My mother’s hands

February 18, 2015 § 11 Comments

My mother’s hands were always busy, and usually with a needle of some sort.

Trained as a needlework teacher, she could conjure up clothing without breaking a sweat – a wedding dress, a school jersey, a yellow gingham playsuit for a four-year-old me, or a dress with bold red flowers that I wore to a wedding as my teenage boyfriend’s plus one. She embroidered tray cloths with tiny, precise cross stitches. She upholstered small items of furniture. She crocheted blankets for our beds in every colour of the rainbow, and she even knew how to make lace.
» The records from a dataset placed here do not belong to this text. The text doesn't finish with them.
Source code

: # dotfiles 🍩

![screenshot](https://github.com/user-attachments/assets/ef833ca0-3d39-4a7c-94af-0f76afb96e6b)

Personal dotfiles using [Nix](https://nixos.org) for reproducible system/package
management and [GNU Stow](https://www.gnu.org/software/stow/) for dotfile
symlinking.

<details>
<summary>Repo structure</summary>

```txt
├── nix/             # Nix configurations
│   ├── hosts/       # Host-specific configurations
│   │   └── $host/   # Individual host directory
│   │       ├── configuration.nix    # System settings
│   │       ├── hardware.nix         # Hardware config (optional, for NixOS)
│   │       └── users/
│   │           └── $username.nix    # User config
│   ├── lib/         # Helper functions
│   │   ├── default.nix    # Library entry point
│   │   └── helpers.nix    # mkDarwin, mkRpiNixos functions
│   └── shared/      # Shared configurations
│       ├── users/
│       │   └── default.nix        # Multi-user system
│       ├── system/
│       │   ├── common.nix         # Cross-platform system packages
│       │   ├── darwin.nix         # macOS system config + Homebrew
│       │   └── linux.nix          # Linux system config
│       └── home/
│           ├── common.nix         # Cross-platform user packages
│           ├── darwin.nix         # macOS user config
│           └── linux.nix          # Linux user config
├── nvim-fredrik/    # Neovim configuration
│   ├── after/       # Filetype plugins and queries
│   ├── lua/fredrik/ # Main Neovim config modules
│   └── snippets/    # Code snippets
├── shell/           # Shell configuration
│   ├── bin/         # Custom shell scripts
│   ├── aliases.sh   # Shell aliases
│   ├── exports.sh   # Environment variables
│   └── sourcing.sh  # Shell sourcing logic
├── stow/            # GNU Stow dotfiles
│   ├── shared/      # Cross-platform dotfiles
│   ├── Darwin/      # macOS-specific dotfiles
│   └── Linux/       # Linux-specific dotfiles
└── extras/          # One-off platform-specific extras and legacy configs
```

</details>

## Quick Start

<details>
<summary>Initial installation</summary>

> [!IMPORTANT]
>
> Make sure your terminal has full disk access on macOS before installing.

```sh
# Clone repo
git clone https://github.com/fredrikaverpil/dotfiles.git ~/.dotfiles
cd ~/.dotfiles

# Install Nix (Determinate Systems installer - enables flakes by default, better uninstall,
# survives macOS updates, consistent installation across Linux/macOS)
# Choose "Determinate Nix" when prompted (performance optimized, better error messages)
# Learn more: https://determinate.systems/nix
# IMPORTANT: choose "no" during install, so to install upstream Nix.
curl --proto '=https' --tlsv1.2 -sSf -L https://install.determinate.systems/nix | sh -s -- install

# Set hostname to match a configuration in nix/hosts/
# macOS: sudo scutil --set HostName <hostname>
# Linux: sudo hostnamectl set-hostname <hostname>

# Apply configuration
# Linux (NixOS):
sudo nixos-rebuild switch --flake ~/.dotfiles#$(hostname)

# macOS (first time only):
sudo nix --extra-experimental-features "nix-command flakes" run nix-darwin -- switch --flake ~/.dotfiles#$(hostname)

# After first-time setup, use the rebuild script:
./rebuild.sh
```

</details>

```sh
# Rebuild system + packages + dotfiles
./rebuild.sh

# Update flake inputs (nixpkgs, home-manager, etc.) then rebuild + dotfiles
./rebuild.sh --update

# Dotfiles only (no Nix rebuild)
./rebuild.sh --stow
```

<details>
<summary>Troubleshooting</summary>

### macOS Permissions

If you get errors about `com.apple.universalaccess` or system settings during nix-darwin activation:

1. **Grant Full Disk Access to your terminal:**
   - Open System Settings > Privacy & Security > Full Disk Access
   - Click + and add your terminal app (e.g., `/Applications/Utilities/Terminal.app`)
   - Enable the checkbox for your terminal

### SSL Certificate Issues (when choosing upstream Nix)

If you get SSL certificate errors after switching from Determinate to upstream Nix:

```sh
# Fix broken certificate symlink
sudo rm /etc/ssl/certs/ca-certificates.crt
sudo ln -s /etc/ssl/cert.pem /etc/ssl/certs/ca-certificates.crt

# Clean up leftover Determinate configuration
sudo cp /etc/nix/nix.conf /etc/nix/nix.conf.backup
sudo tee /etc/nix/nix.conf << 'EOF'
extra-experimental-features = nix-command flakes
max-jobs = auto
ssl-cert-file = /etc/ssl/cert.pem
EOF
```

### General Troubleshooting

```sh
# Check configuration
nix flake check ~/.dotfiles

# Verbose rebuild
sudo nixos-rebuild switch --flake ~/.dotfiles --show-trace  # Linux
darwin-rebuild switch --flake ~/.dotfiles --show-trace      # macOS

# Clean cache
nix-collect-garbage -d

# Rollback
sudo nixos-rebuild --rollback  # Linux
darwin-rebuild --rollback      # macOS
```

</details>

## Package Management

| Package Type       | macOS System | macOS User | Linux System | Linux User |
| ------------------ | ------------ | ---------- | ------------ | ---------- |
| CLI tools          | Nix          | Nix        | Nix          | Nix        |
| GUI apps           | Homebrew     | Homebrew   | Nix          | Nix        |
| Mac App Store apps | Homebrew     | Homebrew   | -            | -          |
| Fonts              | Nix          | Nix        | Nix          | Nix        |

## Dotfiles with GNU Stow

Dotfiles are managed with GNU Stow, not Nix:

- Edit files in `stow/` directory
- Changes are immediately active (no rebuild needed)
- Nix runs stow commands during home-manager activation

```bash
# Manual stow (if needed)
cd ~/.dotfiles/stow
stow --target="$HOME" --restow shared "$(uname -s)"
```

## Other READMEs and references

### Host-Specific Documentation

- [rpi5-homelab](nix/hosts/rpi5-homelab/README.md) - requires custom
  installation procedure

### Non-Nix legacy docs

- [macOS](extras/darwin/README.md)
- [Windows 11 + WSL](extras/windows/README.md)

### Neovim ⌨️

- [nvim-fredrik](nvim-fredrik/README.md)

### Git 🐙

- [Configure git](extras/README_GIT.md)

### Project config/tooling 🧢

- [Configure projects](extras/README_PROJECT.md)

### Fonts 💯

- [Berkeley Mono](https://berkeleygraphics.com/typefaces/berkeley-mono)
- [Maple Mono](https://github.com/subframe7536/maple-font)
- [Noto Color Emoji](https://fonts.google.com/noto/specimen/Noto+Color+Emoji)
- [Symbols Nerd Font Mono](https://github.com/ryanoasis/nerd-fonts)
If I wanted something new to wear, we seldom bought it, because the budget simply wouldn’t allow. “Let’s go to the shops,” she’d say. “We’re going to steal with our eyes.” We’d trail through the clothing stores and I’d point out what I liked. Then it was off to the fabric shop, the one only a few people knew about, which was tucked away in an obscure industrial street.

There the choices were endless and the prices low. And we’d step into a wonderland of colours and textures, of linens and silks, brocades and cottons, of stripes and spots and flower-sprigged prints. I’d follow behind her through walls of buttons and rainbows of fabric till we found something I liked. And a day or two later I’d have a garment that looked like it was made just for me. Because it was. And no-one would ever guess it was home-made.

In the genetic lottery that produced the body I inhabit, I realise I have my mother’s hands and my father’s fingernails. They’re not beautiful hands by any means, nor are they as adept as hers were. They’re scarred and wrinkled, and stout and square. They’re the kind of hands that would send a beautician running for the hills.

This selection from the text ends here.